(WORK ITEM):
Throughout the listing below, copy each line containing "framework".

(RECORDS SHOWN):
◆ ◆ ◆ ◆ ◆ ◆ ◆
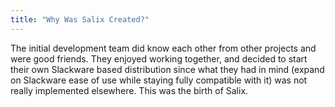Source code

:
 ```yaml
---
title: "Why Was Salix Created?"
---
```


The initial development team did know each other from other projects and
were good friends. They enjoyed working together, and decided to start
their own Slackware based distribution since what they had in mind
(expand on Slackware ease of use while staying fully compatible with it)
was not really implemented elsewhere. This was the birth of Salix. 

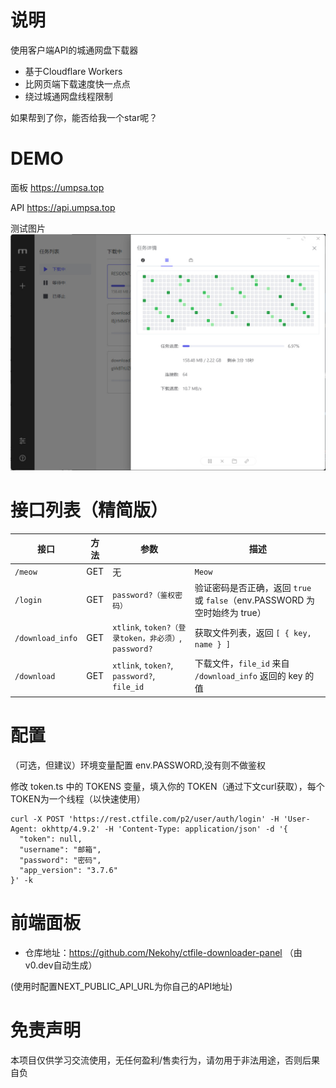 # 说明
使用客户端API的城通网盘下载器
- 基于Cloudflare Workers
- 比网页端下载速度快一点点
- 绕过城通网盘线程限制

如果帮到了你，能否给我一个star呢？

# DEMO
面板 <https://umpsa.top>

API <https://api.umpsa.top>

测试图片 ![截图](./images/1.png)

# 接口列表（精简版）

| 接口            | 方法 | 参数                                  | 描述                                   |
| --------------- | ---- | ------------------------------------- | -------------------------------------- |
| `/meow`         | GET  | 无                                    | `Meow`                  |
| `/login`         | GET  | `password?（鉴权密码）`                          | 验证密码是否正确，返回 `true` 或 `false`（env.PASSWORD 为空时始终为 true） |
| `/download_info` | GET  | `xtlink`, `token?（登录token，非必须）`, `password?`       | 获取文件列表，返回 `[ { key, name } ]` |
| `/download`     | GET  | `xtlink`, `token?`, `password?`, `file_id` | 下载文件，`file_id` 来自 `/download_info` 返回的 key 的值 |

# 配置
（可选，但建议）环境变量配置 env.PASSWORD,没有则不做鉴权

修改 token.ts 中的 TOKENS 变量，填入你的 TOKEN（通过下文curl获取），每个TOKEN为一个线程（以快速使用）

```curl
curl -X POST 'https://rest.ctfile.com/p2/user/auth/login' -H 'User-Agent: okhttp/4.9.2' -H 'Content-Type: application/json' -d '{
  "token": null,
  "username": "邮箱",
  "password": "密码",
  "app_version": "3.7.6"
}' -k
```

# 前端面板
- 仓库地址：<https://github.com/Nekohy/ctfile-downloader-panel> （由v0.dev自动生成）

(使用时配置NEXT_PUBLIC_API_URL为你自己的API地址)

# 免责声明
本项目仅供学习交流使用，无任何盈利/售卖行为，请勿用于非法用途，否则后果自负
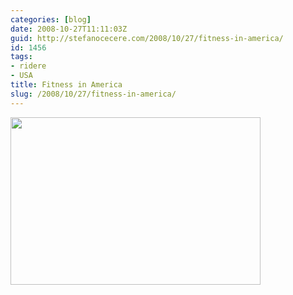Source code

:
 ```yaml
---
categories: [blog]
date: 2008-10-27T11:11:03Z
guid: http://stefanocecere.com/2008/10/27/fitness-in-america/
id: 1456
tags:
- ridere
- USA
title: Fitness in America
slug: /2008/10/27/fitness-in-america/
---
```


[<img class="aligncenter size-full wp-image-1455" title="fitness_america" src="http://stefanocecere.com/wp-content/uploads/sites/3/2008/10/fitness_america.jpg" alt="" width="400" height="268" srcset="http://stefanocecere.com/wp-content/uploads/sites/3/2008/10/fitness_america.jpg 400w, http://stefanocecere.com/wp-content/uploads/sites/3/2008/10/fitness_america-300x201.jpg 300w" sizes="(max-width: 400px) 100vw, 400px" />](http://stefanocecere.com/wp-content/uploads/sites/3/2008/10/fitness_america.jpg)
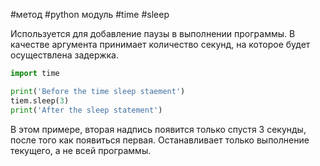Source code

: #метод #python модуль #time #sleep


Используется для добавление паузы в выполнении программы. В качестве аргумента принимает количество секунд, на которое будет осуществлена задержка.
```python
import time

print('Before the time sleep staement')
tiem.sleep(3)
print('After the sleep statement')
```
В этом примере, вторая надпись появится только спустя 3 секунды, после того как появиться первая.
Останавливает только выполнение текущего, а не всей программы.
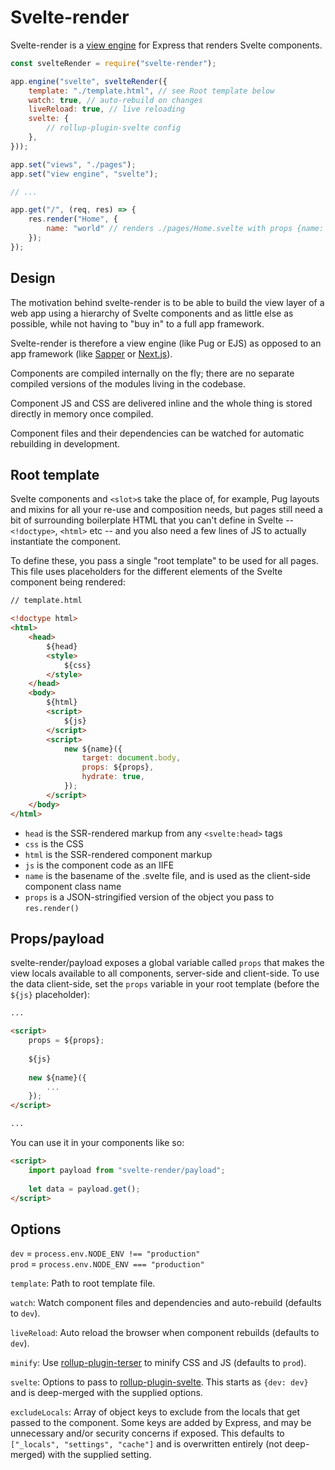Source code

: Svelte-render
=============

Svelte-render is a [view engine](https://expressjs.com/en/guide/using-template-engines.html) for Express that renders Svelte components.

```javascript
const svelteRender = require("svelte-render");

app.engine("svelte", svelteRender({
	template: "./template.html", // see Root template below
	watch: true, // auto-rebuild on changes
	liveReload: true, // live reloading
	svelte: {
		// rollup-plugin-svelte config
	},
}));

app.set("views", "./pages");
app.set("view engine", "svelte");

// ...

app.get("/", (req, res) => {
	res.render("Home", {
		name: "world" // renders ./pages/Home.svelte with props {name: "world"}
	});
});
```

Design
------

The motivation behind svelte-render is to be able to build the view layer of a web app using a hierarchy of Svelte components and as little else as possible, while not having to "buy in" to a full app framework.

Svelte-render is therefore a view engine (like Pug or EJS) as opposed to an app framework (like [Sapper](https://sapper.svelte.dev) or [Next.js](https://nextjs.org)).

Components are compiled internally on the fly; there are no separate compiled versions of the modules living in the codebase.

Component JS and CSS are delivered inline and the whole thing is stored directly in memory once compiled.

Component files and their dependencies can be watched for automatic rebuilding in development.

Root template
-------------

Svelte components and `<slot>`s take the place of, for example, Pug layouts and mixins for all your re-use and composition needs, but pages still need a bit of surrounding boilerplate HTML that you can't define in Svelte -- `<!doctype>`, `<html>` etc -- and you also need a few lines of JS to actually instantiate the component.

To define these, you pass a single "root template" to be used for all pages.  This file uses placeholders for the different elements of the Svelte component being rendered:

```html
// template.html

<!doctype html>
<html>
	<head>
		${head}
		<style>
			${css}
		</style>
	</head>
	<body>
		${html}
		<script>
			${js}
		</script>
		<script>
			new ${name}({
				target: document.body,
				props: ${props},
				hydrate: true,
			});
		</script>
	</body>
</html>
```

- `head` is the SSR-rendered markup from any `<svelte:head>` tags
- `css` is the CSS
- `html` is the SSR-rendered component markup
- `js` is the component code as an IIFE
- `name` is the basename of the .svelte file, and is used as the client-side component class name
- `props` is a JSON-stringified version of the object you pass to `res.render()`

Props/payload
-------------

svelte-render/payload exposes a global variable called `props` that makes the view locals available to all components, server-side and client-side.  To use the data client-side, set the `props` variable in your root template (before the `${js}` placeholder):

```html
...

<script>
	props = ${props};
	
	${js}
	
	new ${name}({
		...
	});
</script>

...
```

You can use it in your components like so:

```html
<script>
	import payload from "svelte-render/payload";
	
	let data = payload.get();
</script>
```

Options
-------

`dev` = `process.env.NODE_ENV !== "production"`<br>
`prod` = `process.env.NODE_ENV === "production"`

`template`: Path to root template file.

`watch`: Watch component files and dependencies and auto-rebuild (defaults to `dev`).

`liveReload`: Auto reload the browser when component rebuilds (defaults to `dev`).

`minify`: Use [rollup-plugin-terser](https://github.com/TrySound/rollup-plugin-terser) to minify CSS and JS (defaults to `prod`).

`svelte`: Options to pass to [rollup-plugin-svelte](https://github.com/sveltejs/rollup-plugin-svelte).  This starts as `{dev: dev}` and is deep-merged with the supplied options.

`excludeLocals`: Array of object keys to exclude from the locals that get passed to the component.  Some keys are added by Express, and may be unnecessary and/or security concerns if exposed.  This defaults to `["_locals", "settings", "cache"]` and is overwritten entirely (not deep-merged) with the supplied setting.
◆ ◆ ◆ ◆ ◆ ◆ ◆
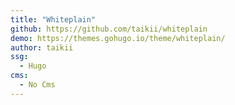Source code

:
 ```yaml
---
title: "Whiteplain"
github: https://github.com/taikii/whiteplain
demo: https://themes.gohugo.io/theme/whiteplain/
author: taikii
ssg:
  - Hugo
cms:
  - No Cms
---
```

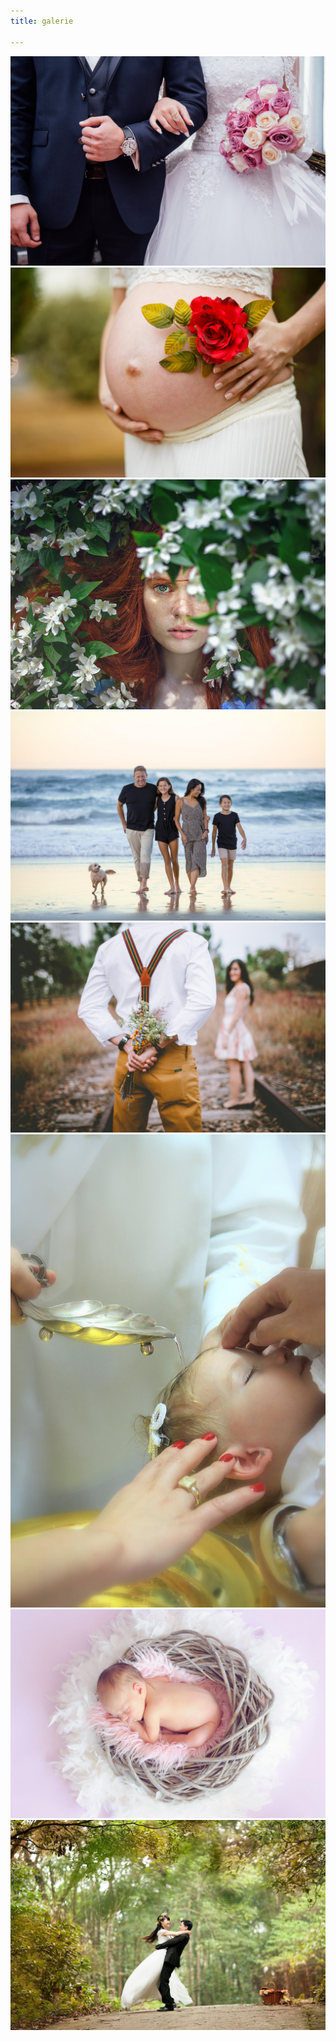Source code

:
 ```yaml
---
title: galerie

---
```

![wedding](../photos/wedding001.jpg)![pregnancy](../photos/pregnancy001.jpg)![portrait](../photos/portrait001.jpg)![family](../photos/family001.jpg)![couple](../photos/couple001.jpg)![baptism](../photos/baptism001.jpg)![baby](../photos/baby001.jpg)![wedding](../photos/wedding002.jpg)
◆ ◆ ◆ ◆ ◆ ◆ ◆
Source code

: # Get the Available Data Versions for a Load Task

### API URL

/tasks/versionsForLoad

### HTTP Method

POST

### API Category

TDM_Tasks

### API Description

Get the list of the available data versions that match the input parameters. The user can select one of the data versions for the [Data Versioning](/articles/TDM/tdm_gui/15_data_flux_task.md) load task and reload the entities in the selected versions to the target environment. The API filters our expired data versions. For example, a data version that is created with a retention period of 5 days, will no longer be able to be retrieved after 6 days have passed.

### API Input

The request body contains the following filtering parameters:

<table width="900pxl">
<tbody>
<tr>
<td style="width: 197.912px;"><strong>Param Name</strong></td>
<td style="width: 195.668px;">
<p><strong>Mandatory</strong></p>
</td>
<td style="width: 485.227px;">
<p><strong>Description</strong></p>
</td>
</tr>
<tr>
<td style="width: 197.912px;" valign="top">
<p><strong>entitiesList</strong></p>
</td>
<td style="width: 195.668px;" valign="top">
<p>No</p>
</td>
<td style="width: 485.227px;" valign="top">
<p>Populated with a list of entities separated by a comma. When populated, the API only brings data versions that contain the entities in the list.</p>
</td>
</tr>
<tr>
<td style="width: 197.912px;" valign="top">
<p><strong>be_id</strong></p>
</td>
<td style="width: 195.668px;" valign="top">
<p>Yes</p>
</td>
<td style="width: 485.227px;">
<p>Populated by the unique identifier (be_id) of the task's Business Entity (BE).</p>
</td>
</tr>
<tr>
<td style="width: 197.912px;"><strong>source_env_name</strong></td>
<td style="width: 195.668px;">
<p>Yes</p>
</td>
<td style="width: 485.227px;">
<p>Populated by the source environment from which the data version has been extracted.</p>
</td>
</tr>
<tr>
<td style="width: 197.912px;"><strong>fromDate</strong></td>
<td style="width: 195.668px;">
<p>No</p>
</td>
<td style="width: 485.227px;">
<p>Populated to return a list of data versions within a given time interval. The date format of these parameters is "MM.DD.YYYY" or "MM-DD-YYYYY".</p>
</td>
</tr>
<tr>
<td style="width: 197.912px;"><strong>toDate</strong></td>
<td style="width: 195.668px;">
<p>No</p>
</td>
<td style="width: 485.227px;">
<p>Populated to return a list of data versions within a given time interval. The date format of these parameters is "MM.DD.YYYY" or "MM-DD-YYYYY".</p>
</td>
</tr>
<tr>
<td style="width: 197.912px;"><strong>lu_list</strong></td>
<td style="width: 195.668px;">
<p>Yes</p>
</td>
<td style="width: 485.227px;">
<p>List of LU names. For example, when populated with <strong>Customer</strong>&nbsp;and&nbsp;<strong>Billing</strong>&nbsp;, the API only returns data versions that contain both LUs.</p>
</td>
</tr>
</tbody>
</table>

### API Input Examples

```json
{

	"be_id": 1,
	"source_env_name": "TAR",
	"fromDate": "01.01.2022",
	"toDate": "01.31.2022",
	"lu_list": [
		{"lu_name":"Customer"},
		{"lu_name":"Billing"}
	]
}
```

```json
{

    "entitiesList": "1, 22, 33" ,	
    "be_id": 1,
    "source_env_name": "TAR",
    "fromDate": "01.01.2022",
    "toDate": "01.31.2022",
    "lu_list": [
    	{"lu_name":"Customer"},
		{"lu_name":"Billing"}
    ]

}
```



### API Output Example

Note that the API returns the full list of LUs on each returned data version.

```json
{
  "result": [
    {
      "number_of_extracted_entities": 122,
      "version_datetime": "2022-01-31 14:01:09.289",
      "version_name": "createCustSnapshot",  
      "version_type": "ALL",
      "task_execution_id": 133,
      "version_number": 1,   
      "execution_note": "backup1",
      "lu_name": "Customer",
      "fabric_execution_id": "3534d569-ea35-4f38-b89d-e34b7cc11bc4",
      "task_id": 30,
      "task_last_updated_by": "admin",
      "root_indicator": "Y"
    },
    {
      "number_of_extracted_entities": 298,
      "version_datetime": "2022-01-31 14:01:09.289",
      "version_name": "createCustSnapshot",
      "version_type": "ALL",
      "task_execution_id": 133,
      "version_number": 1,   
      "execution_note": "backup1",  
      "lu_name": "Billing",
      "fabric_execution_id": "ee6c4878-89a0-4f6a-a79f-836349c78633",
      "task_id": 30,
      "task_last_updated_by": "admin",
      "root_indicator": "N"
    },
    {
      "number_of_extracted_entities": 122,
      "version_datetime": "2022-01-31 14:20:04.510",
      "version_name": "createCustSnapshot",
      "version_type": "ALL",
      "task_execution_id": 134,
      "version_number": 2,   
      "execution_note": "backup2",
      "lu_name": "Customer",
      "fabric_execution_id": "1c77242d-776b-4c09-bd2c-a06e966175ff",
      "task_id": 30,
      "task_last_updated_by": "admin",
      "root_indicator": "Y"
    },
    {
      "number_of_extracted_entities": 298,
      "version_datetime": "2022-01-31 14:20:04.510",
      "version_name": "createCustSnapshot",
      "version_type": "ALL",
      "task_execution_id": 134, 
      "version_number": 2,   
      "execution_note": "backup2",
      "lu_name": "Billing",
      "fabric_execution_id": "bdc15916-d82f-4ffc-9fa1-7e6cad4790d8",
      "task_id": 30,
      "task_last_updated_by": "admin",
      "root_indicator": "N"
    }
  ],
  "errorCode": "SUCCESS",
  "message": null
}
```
◆ ◆ ◆ ◆ ◆ ◆ ◆
(PROBLEM SOLUTION):
The motivation behind svelte-render is to be able to build the view layer of a web app using a hierarchy of Svelte components and as little else as possible, while not having to "buy in" to a full app framework.
Svelte-render is therefore a view engine (like Pug or EJS) as opposed to an app framework (like [Sapper](https://sapper.svelte.dev) or [Next.js](https://nextjs.org)).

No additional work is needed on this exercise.